Copy each line of the data below with the word "tečkou".

--

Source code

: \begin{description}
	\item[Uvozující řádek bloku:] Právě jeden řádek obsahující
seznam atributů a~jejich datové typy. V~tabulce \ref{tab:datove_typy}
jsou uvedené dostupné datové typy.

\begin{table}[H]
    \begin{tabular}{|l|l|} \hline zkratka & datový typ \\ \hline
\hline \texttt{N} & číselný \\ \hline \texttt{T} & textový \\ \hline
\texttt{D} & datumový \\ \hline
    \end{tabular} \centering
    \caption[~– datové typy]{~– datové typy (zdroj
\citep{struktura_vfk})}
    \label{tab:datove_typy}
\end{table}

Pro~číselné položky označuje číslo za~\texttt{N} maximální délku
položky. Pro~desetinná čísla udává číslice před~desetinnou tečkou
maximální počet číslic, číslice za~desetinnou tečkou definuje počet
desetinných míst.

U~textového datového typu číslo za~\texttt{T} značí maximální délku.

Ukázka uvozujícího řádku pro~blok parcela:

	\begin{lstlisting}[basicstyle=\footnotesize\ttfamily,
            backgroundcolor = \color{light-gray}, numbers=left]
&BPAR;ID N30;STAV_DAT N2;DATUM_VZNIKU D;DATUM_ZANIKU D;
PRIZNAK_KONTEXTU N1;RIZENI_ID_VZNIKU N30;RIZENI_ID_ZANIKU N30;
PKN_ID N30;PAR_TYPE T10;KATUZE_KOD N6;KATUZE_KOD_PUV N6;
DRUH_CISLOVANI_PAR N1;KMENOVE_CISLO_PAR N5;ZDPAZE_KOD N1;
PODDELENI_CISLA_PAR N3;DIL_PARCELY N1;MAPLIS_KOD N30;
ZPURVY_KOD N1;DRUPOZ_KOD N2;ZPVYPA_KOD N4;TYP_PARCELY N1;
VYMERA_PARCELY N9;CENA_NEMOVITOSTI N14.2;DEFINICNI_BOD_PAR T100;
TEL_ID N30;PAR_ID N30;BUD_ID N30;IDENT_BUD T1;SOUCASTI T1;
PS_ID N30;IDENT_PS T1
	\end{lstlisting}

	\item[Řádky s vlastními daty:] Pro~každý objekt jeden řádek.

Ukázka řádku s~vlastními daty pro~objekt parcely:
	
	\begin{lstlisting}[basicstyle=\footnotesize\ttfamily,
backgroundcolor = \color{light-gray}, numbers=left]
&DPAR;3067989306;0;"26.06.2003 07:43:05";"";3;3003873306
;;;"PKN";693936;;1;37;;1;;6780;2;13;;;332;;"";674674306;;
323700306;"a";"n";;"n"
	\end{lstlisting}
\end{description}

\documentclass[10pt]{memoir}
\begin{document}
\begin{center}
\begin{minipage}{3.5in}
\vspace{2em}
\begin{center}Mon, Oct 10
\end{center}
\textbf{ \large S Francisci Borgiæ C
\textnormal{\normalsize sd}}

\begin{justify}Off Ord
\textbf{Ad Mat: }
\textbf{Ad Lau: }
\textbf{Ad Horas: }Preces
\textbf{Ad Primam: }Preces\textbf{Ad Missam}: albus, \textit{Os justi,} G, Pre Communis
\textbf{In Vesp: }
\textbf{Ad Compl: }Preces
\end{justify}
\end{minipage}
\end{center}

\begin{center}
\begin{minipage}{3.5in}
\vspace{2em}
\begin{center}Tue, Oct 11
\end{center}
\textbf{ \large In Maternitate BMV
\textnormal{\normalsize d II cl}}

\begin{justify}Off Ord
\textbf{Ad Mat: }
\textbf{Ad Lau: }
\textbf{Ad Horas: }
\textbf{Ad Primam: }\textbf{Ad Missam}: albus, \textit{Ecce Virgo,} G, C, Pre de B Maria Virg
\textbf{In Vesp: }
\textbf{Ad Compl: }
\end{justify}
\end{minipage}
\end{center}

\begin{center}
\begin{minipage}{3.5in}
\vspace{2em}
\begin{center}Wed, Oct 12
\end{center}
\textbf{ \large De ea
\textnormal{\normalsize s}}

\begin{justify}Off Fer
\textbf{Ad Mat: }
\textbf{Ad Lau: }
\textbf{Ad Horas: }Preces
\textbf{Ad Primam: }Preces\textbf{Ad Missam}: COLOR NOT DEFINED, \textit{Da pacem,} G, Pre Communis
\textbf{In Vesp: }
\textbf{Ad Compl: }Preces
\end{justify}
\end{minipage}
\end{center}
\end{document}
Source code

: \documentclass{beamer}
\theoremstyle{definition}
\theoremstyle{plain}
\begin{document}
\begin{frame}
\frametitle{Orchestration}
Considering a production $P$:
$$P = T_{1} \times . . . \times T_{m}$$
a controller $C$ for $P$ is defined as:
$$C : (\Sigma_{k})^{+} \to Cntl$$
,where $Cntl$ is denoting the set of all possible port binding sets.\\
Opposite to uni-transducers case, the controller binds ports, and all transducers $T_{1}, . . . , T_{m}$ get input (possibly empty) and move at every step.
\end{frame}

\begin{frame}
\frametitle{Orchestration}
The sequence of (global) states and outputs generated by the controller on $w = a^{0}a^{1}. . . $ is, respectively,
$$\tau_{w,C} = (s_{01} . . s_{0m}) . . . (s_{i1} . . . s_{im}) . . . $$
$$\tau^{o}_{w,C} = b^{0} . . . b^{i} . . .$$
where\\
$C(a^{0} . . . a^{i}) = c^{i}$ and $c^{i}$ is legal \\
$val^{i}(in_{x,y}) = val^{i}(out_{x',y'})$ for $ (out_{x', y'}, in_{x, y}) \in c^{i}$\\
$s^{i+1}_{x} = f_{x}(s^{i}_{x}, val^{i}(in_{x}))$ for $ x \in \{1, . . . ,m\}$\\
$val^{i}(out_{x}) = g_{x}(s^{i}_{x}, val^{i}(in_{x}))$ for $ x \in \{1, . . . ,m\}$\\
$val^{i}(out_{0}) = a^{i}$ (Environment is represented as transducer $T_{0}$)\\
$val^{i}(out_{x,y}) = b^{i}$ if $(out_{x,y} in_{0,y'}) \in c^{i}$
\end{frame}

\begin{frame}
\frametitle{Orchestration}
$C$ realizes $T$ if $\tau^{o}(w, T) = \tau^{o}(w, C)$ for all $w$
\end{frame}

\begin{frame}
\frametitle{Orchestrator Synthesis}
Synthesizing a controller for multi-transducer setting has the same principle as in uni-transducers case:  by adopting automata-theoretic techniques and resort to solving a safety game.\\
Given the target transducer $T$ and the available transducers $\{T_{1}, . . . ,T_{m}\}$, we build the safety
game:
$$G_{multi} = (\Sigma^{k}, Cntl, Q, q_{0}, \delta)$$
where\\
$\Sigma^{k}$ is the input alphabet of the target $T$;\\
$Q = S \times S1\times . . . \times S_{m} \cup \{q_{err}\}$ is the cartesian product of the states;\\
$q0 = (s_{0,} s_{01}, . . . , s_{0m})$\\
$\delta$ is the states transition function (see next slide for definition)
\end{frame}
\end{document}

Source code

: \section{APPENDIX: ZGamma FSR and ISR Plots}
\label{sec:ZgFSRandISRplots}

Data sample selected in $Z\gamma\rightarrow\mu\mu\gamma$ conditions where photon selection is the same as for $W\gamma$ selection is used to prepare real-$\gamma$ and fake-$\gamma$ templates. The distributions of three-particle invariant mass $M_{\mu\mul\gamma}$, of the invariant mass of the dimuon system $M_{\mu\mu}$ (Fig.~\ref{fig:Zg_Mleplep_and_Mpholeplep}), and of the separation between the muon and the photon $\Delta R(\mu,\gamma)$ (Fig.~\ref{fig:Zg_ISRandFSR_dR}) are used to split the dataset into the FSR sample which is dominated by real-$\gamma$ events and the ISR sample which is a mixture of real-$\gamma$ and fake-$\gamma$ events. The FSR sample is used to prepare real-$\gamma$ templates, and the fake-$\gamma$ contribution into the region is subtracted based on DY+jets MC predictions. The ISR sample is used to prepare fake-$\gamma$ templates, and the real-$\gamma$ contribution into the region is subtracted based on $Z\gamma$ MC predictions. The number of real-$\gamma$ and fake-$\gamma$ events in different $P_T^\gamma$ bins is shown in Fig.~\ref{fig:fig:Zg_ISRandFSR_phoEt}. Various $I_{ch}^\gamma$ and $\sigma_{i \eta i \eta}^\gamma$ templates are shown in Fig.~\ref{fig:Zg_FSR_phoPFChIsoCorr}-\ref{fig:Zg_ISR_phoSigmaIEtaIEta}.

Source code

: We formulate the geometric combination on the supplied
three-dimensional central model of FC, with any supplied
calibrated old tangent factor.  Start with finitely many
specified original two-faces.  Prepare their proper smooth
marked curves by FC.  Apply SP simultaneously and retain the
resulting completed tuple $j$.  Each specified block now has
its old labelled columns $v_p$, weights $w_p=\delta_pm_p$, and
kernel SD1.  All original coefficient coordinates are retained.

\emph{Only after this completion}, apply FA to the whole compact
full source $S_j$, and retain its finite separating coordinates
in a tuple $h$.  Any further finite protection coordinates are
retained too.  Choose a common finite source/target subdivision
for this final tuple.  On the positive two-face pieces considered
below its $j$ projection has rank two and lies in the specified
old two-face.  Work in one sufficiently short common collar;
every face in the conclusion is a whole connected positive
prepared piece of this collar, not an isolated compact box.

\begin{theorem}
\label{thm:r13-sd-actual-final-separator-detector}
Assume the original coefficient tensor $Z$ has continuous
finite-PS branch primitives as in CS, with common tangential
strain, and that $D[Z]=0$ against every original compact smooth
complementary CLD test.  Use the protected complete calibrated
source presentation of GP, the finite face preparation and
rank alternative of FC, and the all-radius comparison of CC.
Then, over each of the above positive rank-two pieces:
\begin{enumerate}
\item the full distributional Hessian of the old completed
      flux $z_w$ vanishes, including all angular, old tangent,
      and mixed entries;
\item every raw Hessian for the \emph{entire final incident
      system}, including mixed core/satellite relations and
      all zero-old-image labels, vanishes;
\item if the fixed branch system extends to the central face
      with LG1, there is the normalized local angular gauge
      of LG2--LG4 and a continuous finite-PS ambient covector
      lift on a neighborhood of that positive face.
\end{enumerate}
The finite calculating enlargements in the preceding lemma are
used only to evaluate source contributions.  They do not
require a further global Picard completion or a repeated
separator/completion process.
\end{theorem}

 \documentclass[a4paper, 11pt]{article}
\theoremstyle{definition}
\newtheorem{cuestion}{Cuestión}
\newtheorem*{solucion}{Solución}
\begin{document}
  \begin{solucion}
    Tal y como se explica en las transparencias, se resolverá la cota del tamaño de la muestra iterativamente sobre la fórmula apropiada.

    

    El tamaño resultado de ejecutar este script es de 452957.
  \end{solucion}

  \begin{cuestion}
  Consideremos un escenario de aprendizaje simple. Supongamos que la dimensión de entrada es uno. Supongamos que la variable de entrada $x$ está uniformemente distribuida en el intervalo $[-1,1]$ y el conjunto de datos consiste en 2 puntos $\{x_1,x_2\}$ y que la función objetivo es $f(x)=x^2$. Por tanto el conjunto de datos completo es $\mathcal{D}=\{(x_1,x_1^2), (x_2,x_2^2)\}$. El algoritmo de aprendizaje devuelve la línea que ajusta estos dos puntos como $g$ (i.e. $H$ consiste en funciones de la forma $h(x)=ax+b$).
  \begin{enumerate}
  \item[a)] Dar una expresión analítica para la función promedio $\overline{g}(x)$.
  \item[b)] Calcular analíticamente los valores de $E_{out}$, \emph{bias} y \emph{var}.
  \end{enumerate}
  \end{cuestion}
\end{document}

--

Solution below ::
položky. Pro~desetinná čísla udává číslice před~desetinnou tečkou
maximální počet číslic, číslice za~desetinnou tečkou definuje počet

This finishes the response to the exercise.